EAU CLAIRE — In seven years, the number of unemployed people who do not have a high school degree will grow by 6 million in the U.S.
That statistic offered by Jim Wood worries a group wanting Wisconsin to place a priority on tackling workforce issues.
“This is a problem. This is everybody’s problem,” said Wood, a counsel to Competitive Wisconsin, an organization that held a jobs seminar at the University of Wisconsin-Eau Claire on Wednesday.
The group, made up by industry and the AFL-CIO among others, has also produced two jobs reports. The latest was prepared by Manpower, a job agency.
The “Be Bold 2” study outlined some of Wisconsin’s problems in finding qualified people to fill today’s jobs:
-- “Aging, retiring and departing workers, fewer young people entering the workforce, and net outmigration of highly educated and skilled workers clearly foreshadow serious worker shortages in Wisconsin’s not-so-distant future. A shortage of skilled workers is already putting Wisconsin businesses at risk.”
Some fields are on the brink of experiencing significant shortages, such as engineering, welding and nursing.
For instance, nearly 60 percent of the state’s registered nurses are age 45 or older, and Wisconsin’s Department of Workforce Development says almost half of all registered nurses will retire over the next nine years.
-- The study tracked what it called five job clusters: systems and software development; nursing and health care; accounting and finances; mechanical engineering; and metal manufacturing. Only in the latter did the average annual earnings of workers exceed the national average.
In systems and software development, Wisconsin workers earned 24 percent less than the average annual earnings in the U.S.
-- “In recent years, people also seem to be voting with their feet,” the report says. In one study by StatsIndiana, Wisconsin showed a net loss of 8,100 people between 2010 and 2011.
-- Jobs with people skilled in science, technology, engineering and math are in high demand. But people are opting out of those good-paying careers and doing it at a younger age. Plus, men and women in those jobs are going into other fields.
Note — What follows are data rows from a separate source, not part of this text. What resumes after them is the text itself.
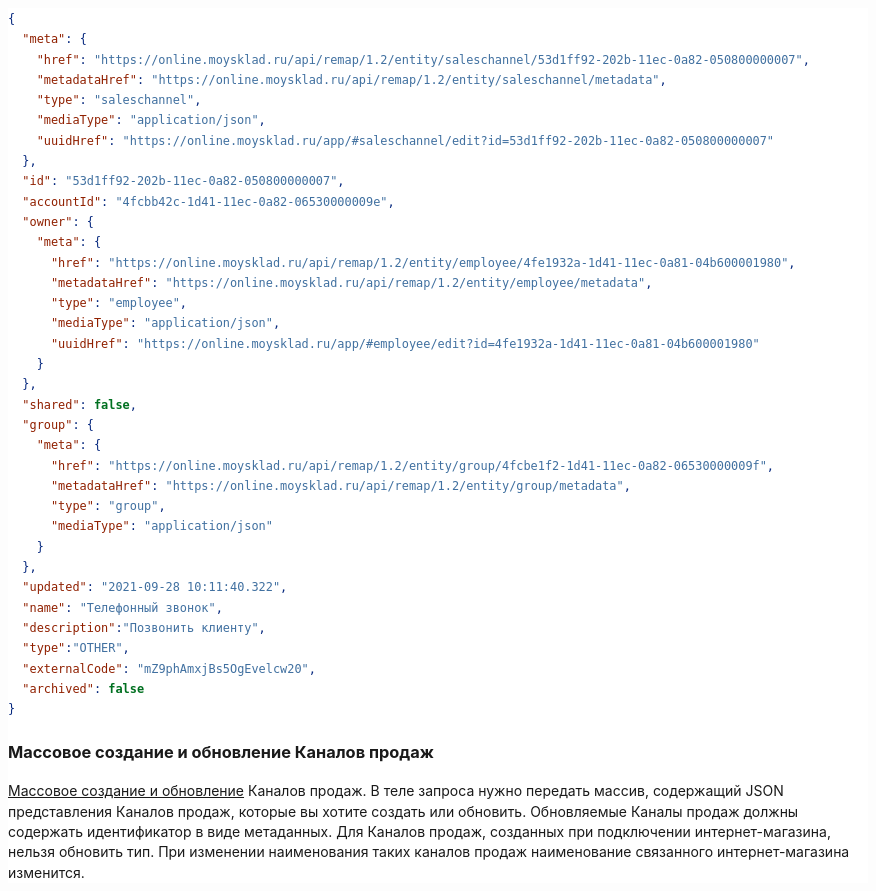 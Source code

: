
 ```json
{
  "meta": {
    "href": "https://online.moysklad.ru/api/remap/1.2/entity/saleschannel/53d1ff92-202b-11ec-0a82-050800000007",
    "metadataHref": "https://online.moysklad.ru/api/remap/1.2/entity/saleschannel/metadata",
    "type": "saleschannel",
    "mediaType": "application/json",
    "uuidHref": "https://online.moysklad.ru/app/#saleschannel/edit?id=53d1ff92-202b-11ec-0a82-050800000007"
  },
  "id": "53d1ff92-202b-11ec-0a82-050800000007",
  "accountId": "4fcbb42c-1d41-11ec-0a82-06530000009e",
  "owner": {
    "meta": {
      "href": "https://online.moysklad.ru/api/remap/1.2/entity/employee/4fe1932a-1d41-11ec-0a81-04b600001980",
      "metadataHref": "https://online.moysklad.ru/api/remap/1.2/entity/employee/metadata",
      "type": "employee",
      "mediaType": "application/json",
      "uuidHref": "https://online.moysklad.ru/app/#employee/edit?id=4fe1932a-1d41-11ec-0a81-04b600001980"
    }
  },
  "shared": false,
  "group": {
    "meta": {
      "href": "https://online.moysklad.ru/api/remap/1.2/entity/group/4fcbe1f2-1d41-11ec-0a82-06530000009f",
      "metadataHref": "https://online.moysklad.ru/api/remap/1.2/entity/group/metadata",
      "type": "group",
      "mediaType": "application/json"
    }
  },
  "updated": "2021-09-28 10:11:40.322",
  "name": "Телефонный звонок",
  "description":"Позвонить клиенту",
  "type":"OTHER",
  "externalCode": "mZ9phAmxjBs5OgEvelcw20",
  "archived": false
}
```


### Массовое создание и обновление Каналов продаж
[Массовое создание и обновление](../#mojsklad-json-api-obschie-swedeniq-sozdanie-i-obnowlenie-neskol-kih-ob-ektow) Каналов продаж.
В теле запроса нужно передать массив, содержащий JSON представления Каналов продаж, которые вы хотите создать или обновить.
Обновляемые Каналы продаж должны содержать идентификатор в виде метаданных. Для Каналов продаж, созданных при подключении интернет-магазина, нельзя обновить тип. При изменении наименования таких каналов продаж наименование связанного интернет-магазина изменится.
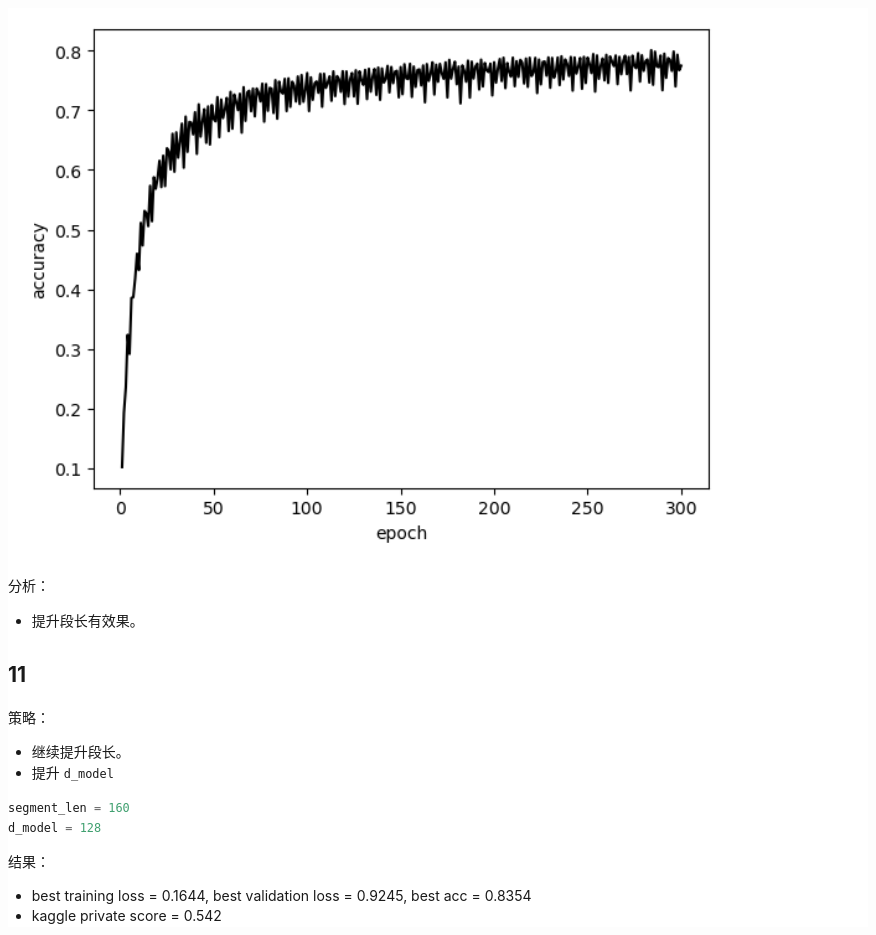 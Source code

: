 ![image-20230225135253451](images/version/image-20230225135253451.png)

分析：

- 提升段长有效果。

## 11

策略：

- 继续提升段长。
- 提升 `d_model`

```python
segment_len = 160
d_model = 128
```

结果：

- best training loss = 0.1644, best validation loss = 0.9245, best acc = 0.8354
- kaggle private score = 0.542
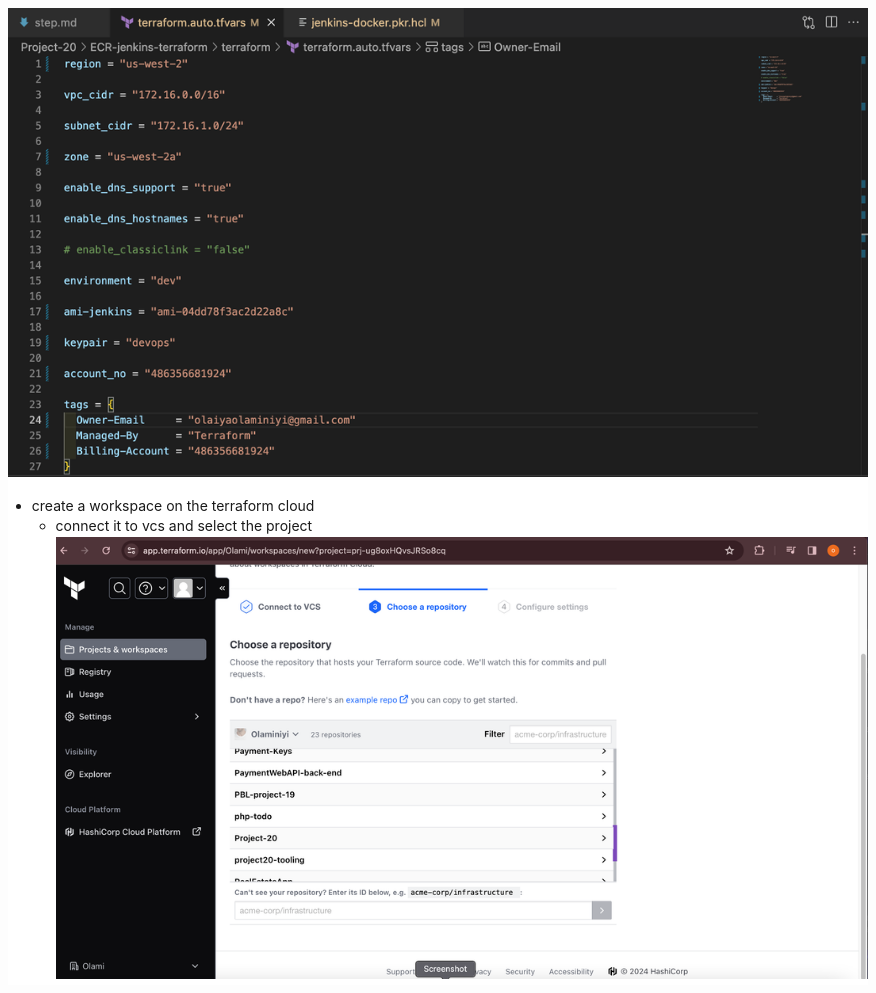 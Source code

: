 ![alt text](images/20.50.png)

- create a workspace on the terraform cloud 
    - connect it to vcs and select the project
    ![alt text](images/20.52.png)

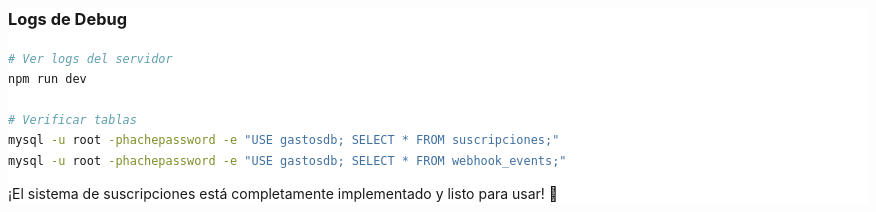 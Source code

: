 ### Logs de Debug
```bash
# Ver logs del servidor
npm run dev

# Verificar tablas
mysql -u root -phachepassword -e "USE gastosdb; SELECT * FROM suscripciones;"
mysql -u root -phachepassword -e "USE gastosdb; SELECT * FROM webhook_events;"
```

¡El sistema de suscripciones está completamente implementado y listo para usar! 🎉  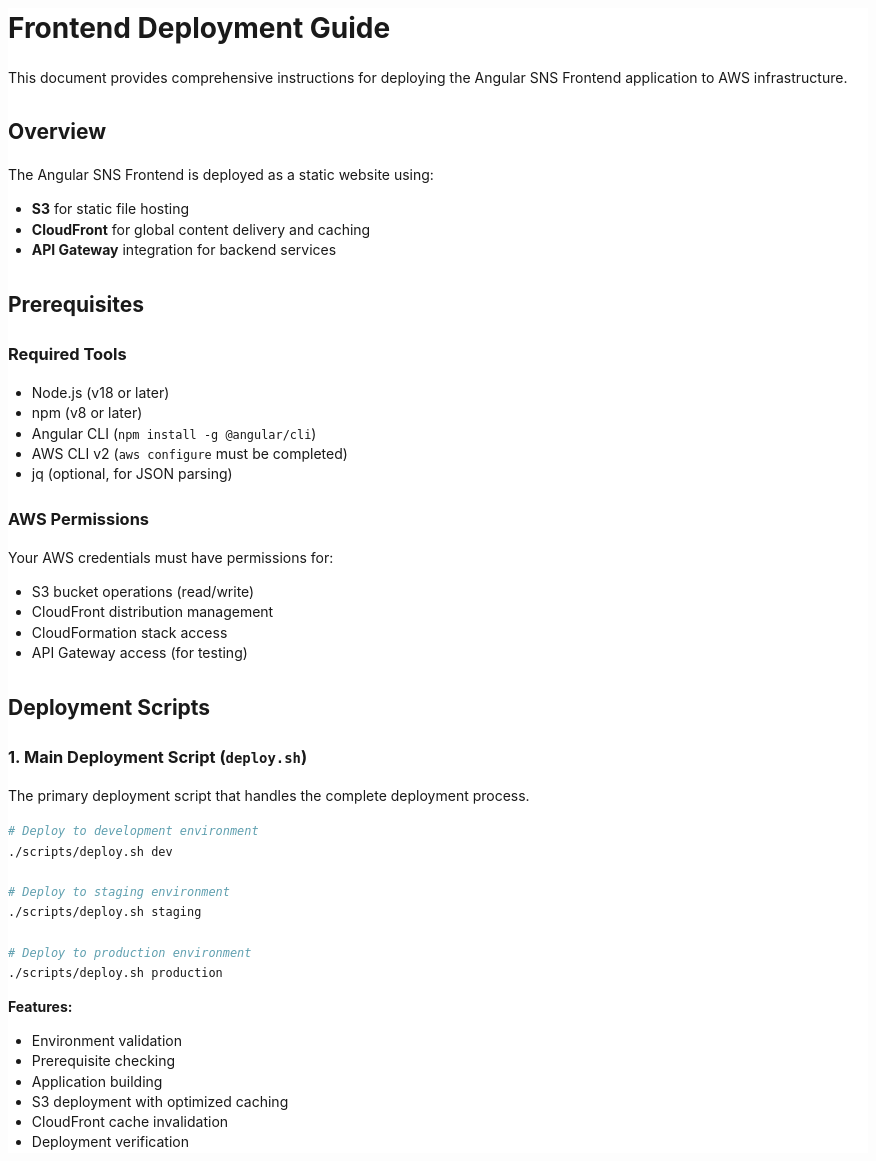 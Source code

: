 # Frontend Deployment Guide

This document provides comprehensive instructions for deploying the Angular SNS Frontend application to AWS infrastructure.

## Overview

The Angular SNS Frontend is deployed as a static website using:
- **S3** for static file hosting
- **CloudFront** for global content delivery and caching
- **API Gateway** integration for backend services

## Prerequisites

### Required Tools
- Node.js (v18 or later)
- npm (v8 or later)
- Angular CLI (`npm install -g @angular/cli`)
- AWS CLI v2 (`aws configure` must be completed)
- jq (optional, for JSON parsing)

### AWS Permissions
Your AWS credentials must have permissions for:
- S3 bucket operations (read/write)
- CloudFront distribution management
- CloudFormation stack access
- API Gateway access (for testing)

## Deployment Scripts

### 1. Main Deployment Script (`deploy.sh`)
The primary deployment script that handles the complete deployment process.

```bash
# Deploy to development environment
./scripts/deploy.sh dev

# Deploy to staging environment
./scripts/deploy.sh staging

# Deploy to production environment
./scripts/deploy.sh production
```

**Features:**
- Environment validation
- Prerequisite checking
- Application building
- S3 deployment with optimized caching
- CloudFront cache invalidation
- Deployment verification
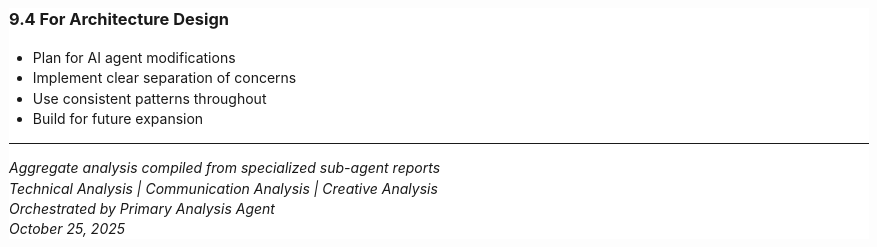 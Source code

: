 ### 9.4 For Architecture Design
- Plan for AI agent modifications
- Implement clear separation of concerns
- Use consistent patterns throughout
- Build for future expansion

---

*Aggregate analysis compiled from specialized sub-agent reports*  
*Technical Analysis | Communication Analysis | Creative Analysis*  
*Orchestrated by Primary Analysis Agent*  
*October 25, 2025* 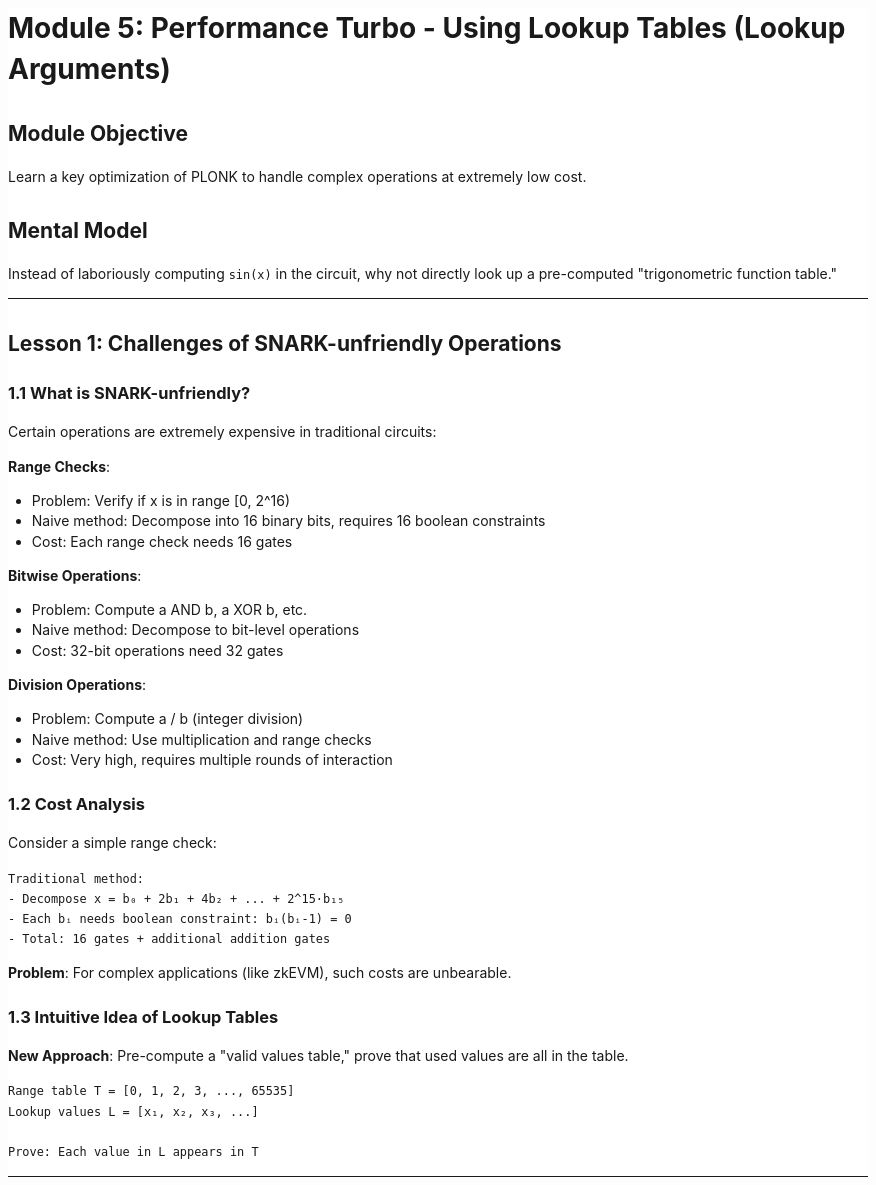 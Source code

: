 # Module 5: Performance Turbo - Using Lookup Tables (Lookup Arguments)

## Module Objective
Learn a key optimization of PLONK to handle complex operations at extremely low cost.

## Mental Model
Instead of laboriously computing `sin(x)` in the circuit, why not directly look up a pre-computed "trigonometric function table."

---

## Lesson 1: Challenges of SNARK-unfriendly Operations

### 1.1 What is SNARK-unfriendly?

Certain operations are extremely expensive in traditional circuits:

**Range Checks**:
- Problem: Verify if x is in range [0, 2^16)
- Naive method: Decompose into 16 binary bits, requires 16 boolean constraints
- Cost: Each range check needs 16 gates

**Bitwise Operations**:
- Problem: Compute a AND b, a XOR b, etc.
- Naive method: Decompose to bit-level operations
- Cost: 32-bit operations need 32 gates

**Division Operations**:
- Problem: Compute a / b (integer division)
- Naive method: Use multiplication and range checks
- Cost: Very high, requires multiple rounds of interaction

### 1.2 Cost Analysis

Consider a simple range check:

```
Traditional method:
- Decompose x = b₀ + 2b₁ + 4b₂ + ... + 2^15·b₁₅
- Each bᵢ needs boolean constraint: bᵢ(bᵢ-1) = 0
- Total: 16 gates + additional addition gates
```

**Problem**: For complex applications (like zkEVM), such costs are unbearable.

### 1.3 Intuitive Idea of Lookup Tables

**New Approach**: Pre-compute a "valid values table," prove that used values are all in the table.

```
Range table T = [0, 1, 2, 3, ..., 65535]
Lookup values L = [x₁, x₂, x₃, ...]

Prove: Each value in L appears in T
```

---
Richard Spindler works with middle school students.
“It would be better if they would learn and enjoy (math) at an earlier age,” the UW-Eau Claire math instructor suggested during a question-and-answer portion of the jobs seminar.
Spindler said younger students are being taught in a procedural way, which students find boring. The subject needs to be made interesting and enjoyable to them, he said.
“I think we need more of a human approach,” he said.
Some good things are happening locally, said Janice Lemminger, executive vice president of Manpower and a board member of the Eau Claire Area Economic Development Corporation.
She said there are expansion projects planned for Chippewa Falls, Menomonie and Augusta. Stanley is in talks with a company that is proposing building a waste digester.
Lemminger pointed out that Workforce Development held a job fair Wednesday at the Pactiv plant in Chippewa Falls, which will close next month, throwing 152 people out of work.
She said Dove Health Care has set up programs to increase skills in the medical care field, and that Realty Works in Eau Claire has developed a welding simulator to get more people interested in the profession of welding.
Competitive Wisconsin is also recommending setting up a data base offering employers and job seekers real time information on job openings.
“We have to think how we can future proof the state of Wisconsin,” said Rebekah Kowalski, a consultant for Manpower.
Employers need to start thinking differently about job skills, and not being hyper-selective in hiring people. And job-seekers need to know the variety of jobs that are available in the area where they want to work.
Unless things change now, the shortfall of qualified people needed for skilled jobs will continue to grow, she said.